(Source texts of formatted documents)
----

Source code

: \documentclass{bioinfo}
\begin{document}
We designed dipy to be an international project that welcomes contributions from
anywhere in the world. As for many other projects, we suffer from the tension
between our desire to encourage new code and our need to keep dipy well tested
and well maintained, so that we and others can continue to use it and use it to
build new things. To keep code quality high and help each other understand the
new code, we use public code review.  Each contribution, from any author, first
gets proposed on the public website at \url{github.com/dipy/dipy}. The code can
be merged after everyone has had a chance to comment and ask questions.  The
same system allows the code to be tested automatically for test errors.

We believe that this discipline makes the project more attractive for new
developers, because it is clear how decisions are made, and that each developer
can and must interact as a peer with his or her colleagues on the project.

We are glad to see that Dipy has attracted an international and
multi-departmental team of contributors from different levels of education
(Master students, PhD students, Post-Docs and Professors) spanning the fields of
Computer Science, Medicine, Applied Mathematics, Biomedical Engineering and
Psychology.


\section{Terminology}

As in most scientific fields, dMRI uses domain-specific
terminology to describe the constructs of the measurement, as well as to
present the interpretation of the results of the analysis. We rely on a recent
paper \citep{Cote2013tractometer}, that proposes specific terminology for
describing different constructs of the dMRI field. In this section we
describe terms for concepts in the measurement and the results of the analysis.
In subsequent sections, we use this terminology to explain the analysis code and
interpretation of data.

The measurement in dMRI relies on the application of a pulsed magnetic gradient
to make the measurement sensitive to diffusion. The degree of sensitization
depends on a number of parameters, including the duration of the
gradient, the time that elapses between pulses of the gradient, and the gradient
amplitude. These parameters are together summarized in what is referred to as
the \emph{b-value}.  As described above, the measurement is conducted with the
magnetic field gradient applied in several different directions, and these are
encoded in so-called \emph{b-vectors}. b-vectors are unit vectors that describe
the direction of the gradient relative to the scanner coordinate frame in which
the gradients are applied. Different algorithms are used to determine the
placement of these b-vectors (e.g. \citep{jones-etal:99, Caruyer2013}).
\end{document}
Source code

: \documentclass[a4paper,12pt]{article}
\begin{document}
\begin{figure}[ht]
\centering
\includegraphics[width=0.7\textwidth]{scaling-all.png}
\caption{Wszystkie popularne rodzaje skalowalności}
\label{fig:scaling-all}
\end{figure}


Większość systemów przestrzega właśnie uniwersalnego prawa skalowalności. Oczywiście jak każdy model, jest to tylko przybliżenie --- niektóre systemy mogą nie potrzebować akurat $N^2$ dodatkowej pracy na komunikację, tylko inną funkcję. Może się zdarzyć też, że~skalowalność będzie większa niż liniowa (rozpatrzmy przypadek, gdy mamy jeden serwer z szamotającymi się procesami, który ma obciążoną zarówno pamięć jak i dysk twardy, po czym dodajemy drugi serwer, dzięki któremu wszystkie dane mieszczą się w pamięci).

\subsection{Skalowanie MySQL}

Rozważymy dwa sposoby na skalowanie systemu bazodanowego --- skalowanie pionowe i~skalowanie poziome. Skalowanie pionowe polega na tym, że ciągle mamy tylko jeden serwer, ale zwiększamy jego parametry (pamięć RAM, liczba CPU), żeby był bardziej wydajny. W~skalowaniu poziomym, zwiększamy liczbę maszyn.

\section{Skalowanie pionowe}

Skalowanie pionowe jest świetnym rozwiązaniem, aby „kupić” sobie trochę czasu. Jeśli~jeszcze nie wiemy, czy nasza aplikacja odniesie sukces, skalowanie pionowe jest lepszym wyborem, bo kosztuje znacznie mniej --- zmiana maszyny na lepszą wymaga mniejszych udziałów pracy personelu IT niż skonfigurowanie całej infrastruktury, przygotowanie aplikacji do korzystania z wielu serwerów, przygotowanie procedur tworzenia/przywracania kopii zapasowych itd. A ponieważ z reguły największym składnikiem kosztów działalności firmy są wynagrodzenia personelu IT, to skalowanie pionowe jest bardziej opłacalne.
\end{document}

----

### What is expected
Every line above should be transcribed exactly.

### Task solution
Source code

: \documentclass{bioinfo}
\begin{document}
We designed dipy to be an international project that welcomes contributions from
anywhere in the world. As for many other projects, we suffer from the tension
between our desire to encourage new code and our need to keep dipy well tested
and well maintained, so that we and others can continue to use it and use it to
build new things. To keep code quality high and help each other understand the
new code, we use public code review.  Each contribution, from any author, first
gets proposed on the public website at \url{github.com/dipy/dipy}. The code can
be merged after everyone has had a chance to comment and ask questions.  The
same system allows the code to be tested automatically for test errors.

We believe that this discipline makes the project more attractive for new
developers, because it is clear how decisions are made, and that each developer
can and must interact as a peer with his or her colleagues on the project.

We are glad to see that Dipy has attracted an international and
multi-departmental team of contributors from different levels of education
(Master students, PhD students, Post-Docs and Professors) spanning the fields of
Computer Science, Medicine, Applied Mathematics, Biomedical Engineering and
Psychology.


\section{Terminology}

As in most scientific fields, dMRI uses domain-specific
terminology to describe the constructs of the measurement, as well as to
present the interpretation of the results of the analysis. We rely on a recent
paper \citep{Cote2013tractometer}, that proposes specific terminology for
describing different constructs of the dMRI field. In this section we
describe terms for concepts in the measurement and the results of the analysis.
In subsequent sections, we use this terminology to explain the analysis code and
interpretation of data.

The measurement in dMRI relies on the application of a pulsed magnetic gradient
to make the measurement sensitive to diffusion. The degree of sensitization
depends on a number of parameters, including the duration of the
gradient, the time that elapses between pulses of the gradient, and the gradient
amplitude. These parameters are together summarized in what is referred to as
the \emph{b-value}.  As described above, the measurement is conducted with the
magnetic field gradient applied in several different directions, and these are
encoded in so-called \emph{b-vectors}. b-vectors are unit vectors that describe
the direction of the gradient relative to the scanner coordinate frame in which
the gradients are applied. Different algorithms are used to determine the
placement of these b-vectors (e.g. \citep{jones-etal:99, Caruyer2013}).
\end{document}
Source code

: \documentclass[a4paper,12pt]{article}
\begin{document}
\begin{figure}[ht]
\centering
\includegraphics[width=0.7\textwidth]{scaling-all.png}
\caption{Wszystkie popularne rodzaje skalowalności}
\label{fig:scaling-all}
\end{figure}


Większość systemów przestrzega właśnie uniwersalnego prawa skalowalności. Oczywiście jak każdy model, jest to tylko przybliżenie --- niektóre systemy mogą nie potrzebować akurat $N^2$ dodatkowej pracy na komunikację, tylko inną funkcję. Może się zdarzyć też, że~skalowalność będzie większa niż liniowa (rozpatrzmy przypadek, gdy mamy jeden serwer z szamotającymi się procesami, który ma obciążoną zarówno pamięć jak i dysk twardy, po czym dodajemy drugi serwer, dzięki któremu wszystkie dane mieszczą się w pamięci).

\subsection{Skalowanie MySQL}

Rozważymy dwa sposoby na skalowanie systemu bazodanowego --- skalowanie pionowe i~skalowanie poziome. Skalowanie pionowe polega na tym, że ciągle mamy tylko jeden serwer, ale zwiększamy jego parametry (pamięć RAM, liczba CPU), żeby był bardziej wydajny. W~skalowaniu poziomym, zwiększamy liczbę maszyn.

\section{Skalowanie pionowe}

Skalowanie pionowe jest świetnym rozwiązaniem, aby „kupić” sobie trochę czasu. Jeśli~jeszcze nie wiemy, czy nasza aplikacja odniesie sukces, skalowanie pionowe jest lepszym wyborem, bo kosztuje znacznie mniej --- zmiana maszyny na lepszą wymaga mniejszych udziałów pracy personelu IT niż skonfigurowanie całej infrastruktury, przygotowanie aplikacji do korzystania z wielu serwerów, przygotowanie procedur tworzenia/przywracania kopii zapasowych itd. A ponieważ z reguły największym składnikiem kosztów działalności firmy są wynagrodzenia personelu IT, to skalowanie pionowe jest bardziej opłacalne.
\end{document}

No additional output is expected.